Consider the following functions
void alloco(int **ppa)
{
int i;
printf("inside alloco %d\n",ppa); /*this function allocates and fills 20 * sizeof(int) bytes */
*ppa = (int *)malloc(20 * sizeof(int));
/*fill all 20 * sizeof(int) bytes */
}
int main()
{
int *app = NULL;
int i;
printf("inside main\n");
alloco(&app);
for(i=0;i<20;i++) /*ISSUE::how will i know to traverse only 20 indexes?*/
printf("app[%d] = %d \n", i, app[i]);
return(0);
}
Basically how will main() come to know number of bytes to traverse i.e memory allocated by alloco() function. Is there any delimiter like NULL in character arrays?

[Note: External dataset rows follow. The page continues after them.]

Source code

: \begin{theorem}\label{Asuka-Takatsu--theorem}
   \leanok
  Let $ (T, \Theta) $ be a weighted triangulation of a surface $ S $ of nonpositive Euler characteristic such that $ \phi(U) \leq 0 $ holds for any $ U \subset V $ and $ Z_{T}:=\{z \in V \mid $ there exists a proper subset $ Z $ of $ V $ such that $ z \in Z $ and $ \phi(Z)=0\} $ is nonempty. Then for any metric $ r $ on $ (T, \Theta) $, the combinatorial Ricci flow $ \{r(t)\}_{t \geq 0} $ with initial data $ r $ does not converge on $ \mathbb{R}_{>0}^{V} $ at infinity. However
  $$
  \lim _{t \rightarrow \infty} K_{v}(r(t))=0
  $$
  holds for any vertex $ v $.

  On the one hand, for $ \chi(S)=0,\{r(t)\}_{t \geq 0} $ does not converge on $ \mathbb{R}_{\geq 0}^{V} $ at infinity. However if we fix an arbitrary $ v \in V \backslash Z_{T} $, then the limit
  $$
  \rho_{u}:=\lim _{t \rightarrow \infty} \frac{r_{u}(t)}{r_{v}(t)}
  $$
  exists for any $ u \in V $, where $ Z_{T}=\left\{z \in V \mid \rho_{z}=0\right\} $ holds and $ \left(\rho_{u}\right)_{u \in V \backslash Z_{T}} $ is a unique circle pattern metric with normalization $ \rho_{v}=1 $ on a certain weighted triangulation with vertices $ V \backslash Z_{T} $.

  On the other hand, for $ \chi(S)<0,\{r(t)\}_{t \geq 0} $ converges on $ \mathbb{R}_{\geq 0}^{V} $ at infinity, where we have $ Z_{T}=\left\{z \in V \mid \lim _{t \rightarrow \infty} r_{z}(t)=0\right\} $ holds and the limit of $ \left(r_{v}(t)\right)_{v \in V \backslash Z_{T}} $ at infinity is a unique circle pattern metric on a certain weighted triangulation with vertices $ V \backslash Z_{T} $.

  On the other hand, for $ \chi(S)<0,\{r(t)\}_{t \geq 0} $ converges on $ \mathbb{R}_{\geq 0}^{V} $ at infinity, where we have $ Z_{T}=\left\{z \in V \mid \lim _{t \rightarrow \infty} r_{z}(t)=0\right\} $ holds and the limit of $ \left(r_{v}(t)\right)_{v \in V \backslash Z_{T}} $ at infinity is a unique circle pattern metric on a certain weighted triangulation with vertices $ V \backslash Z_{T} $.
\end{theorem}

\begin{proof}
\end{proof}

That is not possible, you need to keep that value somewhere, for example you could do this,
void alloco(int **ppa, int count)
{
int i;
printf("inside alloco %d\n",ppa);
*ppa = malloc(count * sizeof(int));
if (*ppa == NULL)
return;
for (i = 0 ; i < count ; ++i)
/* fill it here. */
}
int main()
{
int *app;
int i;
int count;
count = 20;
app = NULL;
printf("Inside main\n");
alloco(&app, count);
if (app == NULL)
return -1;
for (i = 0 ; i < count ; i++)
printf("app[%d] = %d \n", i, app[i]);
/* done with `app' */
free(app);
return 0;
}
Many other combinations could work, for example
int alloco(int **ppa)
{
int i;
printf("inside alloco %d\n",ppa);
*ppa = malloc(20 * sizeof(int));
if (*ppa == NULL)
return;
for (i = 0 ; i < count ; ++i)
/* fill it here. */
return 20;
}
int main()
{
int *app;
int i;
int count;
printf("Inside main\n");
app = NULL;
count = alloco(&app);
if (app == NULL)
return -1;
for (i = 0 ; i < count ; i++)
printf("app[%d] = %d \n", i, app[i]);
/* done with `app' */
free(app);
return 0;
}
But I personally don't like this because if there is going to be a fixed number of integers it's not a good idea to use malloc() just,
int main()
{
int app[20];
int i;
printf("Inside main\n");
for (i = 0 ; i < sizeof(app) / sizeof(app[0]) ; i++)
printf("app[%d] = %d \n", i, app[i]);
return 0;
}